= Beginning of Section =
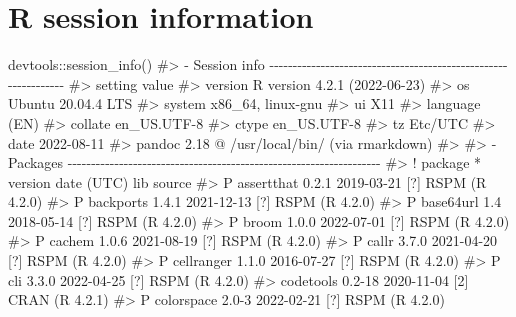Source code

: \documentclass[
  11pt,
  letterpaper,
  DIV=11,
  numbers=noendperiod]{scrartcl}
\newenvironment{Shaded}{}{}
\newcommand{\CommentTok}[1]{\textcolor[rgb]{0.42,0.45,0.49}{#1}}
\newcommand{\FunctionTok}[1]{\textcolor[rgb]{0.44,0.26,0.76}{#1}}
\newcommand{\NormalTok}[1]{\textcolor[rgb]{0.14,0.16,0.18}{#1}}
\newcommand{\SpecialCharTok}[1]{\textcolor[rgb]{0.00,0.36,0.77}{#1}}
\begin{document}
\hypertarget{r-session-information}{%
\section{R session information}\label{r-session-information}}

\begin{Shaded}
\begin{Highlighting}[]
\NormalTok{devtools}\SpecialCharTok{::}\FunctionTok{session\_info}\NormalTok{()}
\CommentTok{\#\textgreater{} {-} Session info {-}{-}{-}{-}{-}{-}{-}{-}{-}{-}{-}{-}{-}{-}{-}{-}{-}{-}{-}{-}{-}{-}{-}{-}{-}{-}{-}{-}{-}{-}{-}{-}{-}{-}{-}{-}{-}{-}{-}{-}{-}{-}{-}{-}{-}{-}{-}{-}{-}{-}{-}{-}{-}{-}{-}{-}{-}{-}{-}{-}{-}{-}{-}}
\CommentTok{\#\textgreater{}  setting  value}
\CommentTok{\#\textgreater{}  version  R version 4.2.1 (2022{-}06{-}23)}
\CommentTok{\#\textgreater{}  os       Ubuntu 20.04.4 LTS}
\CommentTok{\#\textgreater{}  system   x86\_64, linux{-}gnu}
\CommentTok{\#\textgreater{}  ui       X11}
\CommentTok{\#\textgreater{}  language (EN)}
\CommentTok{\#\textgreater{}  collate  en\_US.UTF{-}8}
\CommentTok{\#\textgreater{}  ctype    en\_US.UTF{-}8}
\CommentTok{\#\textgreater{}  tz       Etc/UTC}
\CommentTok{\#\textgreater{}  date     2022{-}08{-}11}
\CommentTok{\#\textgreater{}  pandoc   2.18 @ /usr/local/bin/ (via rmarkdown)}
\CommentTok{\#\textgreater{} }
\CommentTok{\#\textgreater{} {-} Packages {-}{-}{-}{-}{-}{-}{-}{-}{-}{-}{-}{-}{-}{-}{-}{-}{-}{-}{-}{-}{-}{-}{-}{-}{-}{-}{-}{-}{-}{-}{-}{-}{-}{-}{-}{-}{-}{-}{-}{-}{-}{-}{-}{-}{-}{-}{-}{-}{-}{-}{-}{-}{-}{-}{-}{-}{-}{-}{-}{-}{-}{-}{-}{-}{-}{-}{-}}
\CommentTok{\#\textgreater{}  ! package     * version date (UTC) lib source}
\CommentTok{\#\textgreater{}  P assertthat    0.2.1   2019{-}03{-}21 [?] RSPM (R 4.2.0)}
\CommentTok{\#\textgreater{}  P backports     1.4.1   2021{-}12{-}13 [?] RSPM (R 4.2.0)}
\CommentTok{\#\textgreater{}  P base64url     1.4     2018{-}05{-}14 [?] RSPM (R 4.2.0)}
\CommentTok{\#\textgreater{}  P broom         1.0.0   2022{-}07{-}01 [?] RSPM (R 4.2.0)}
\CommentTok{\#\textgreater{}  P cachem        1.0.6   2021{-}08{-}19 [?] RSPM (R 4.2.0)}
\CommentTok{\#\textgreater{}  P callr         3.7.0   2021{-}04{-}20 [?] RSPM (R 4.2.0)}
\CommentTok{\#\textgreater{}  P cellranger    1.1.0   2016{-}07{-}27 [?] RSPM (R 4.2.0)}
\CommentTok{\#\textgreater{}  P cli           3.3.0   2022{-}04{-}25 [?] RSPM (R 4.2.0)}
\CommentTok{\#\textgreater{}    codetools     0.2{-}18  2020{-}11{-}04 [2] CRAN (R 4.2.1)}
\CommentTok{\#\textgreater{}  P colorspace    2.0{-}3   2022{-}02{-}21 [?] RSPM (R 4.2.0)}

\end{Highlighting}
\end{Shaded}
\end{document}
= End of Section =
= Beginning of Section =
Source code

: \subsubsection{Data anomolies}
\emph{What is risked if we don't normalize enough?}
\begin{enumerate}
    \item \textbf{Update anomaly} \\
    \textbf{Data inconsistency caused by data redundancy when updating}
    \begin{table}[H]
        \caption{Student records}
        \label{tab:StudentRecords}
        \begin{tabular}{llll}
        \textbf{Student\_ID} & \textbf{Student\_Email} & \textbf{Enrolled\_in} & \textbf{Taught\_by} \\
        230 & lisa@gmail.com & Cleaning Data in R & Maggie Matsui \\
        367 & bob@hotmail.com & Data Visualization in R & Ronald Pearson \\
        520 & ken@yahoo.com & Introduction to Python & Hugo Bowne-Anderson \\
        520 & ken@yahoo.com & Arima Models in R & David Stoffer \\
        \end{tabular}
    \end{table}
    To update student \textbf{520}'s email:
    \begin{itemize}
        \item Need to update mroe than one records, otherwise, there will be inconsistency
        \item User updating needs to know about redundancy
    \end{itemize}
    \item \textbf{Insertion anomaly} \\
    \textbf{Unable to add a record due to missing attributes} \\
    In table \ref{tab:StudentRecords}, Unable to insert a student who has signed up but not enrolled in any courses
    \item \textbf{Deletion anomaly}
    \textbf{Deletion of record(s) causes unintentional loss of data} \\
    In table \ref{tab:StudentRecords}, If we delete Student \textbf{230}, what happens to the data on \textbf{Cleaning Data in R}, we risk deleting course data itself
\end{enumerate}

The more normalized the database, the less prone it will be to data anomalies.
= End of Section =
- Directions
Copy each line of the listing that holds the word "Cleaning".

- Output of the task
        230 & lisa@gmail.com & Cleaning Data in R & Maggie Matsui \\
    In table \ref{tab:StudentRecords}, If we delete Student \textbf{230}, what happens to the data on \textbf{Cleaning Data in R}, we risk deleting course data itself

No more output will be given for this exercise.